Within the entries below, find each line containing the word "useState" and copy it.

#### [Records to process]

=== Begin Enclosure ===

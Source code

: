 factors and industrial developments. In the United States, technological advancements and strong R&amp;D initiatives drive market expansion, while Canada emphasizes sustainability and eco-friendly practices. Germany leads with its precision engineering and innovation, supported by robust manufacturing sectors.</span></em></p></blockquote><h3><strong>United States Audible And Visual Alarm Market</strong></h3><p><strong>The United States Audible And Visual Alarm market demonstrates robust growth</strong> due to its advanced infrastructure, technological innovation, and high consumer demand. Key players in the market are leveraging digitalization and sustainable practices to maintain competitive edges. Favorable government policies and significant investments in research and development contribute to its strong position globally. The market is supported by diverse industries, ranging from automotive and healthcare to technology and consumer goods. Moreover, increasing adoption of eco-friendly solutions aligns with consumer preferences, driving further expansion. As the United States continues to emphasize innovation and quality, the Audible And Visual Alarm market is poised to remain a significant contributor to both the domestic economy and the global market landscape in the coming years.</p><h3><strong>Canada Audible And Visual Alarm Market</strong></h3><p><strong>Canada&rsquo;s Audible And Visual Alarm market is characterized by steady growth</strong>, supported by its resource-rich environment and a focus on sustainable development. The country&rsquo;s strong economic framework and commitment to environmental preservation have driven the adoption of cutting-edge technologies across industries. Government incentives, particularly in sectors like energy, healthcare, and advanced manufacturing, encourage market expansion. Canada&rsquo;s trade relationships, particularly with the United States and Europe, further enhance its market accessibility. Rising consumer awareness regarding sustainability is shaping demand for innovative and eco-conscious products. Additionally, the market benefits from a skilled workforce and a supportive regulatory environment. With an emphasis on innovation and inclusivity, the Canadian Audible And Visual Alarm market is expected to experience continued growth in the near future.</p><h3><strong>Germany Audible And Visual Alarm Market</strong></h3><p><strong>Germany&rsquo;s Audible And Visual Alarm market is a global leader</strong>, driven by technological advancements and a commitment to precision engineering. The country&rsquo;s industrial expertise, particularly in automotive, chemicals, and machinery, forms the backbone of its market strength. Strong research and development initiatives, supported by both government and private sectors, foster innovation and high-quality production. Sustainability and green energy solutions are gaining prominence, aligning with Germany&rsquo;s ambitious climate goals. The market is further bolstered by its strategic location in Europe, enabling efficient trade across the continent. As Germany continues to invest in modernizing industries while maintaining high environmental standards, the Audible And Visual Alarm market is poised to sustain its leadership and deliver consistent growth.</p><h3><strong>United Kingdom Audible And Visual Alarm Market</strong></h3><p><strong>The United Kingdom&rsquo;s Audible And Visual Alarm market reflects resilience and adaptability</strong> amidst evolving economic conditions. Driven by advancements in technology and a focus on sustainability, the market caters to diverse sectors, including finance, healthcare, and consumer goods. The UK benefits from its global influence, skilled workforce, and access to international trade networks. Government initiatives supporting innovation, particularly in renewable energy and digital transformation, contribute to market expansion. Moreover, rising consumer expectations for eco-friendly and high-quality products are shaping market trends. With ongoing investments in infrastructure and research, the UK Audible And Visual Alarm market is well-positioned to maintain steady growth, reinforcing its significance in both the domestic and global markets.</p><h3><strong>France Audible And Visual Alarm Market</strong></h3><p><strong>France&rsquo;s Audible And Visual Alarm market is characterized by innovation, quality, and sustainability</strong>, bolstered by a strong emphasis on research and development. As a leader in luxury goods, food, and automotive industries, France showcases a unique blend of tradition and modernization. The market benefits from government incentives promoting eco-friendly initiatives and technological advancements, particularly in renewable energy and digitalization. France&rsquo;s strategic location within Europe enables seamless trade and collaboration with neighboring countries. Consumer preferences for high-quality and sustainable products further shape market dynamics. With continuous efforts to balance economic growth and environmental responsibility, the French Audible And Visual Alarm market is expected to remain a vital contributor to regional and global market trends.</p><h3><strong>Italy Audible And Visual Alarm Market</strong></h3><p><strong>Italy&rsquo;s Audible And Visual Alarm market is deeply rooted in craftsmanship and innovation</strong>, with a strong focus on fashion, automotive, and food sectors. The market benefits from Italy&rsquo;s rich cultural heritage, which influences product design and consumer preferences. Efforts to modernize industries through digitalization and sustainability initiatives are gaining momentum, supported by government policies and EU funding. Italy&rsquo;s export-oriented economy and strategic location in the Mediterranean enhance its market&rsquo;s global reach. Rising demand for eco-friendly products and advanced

=== End Enclosure ===
=== Begin Enclosure ===

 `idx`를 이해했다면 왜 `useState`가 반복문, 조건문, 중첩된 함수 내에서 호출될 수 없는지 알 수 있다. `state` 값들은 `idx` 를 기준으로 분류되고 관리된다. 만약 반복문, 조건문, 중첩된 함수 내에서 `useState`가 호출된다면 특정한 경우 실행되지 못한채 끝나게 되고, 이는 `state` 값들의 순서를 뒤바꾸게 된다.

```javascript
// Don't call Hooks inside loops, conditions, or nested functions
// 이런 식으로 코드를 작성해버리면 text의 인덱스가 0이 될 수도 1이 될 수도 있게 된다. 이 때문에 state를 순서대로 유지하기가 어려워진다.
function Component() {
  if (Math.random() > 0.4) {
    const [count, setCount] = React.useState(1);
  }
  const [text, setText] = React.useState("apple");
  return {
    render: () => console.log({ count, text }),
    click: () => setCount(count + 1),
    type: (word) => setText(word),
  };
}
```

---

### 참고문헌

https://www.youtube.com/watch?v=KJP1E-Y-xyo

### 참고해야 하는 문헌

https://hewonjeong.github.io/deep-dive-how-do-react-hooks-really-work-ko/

=== End Enclosure ===

#### [Reply]
 `idx`를 이해했다면 왜 `useState`가 반복문, 조건문, 중첩된 함수 내에서 호출될 수 없는지 알 수 있다. `state` 값들은 `idx` 를 기준으로 분류되고 관리된다. 만약 반복문, 조건문, 중첩된 함수 내에서 `useState`가 호출된다면 특정한 경우 실행되지 못한채 끝나게 되고, 이는 `state` 값들의 순서를 뒤바꾸게 된다.
    const [count, setCount] = React.useState(1);
  const [text, setText] = React.useState("apple");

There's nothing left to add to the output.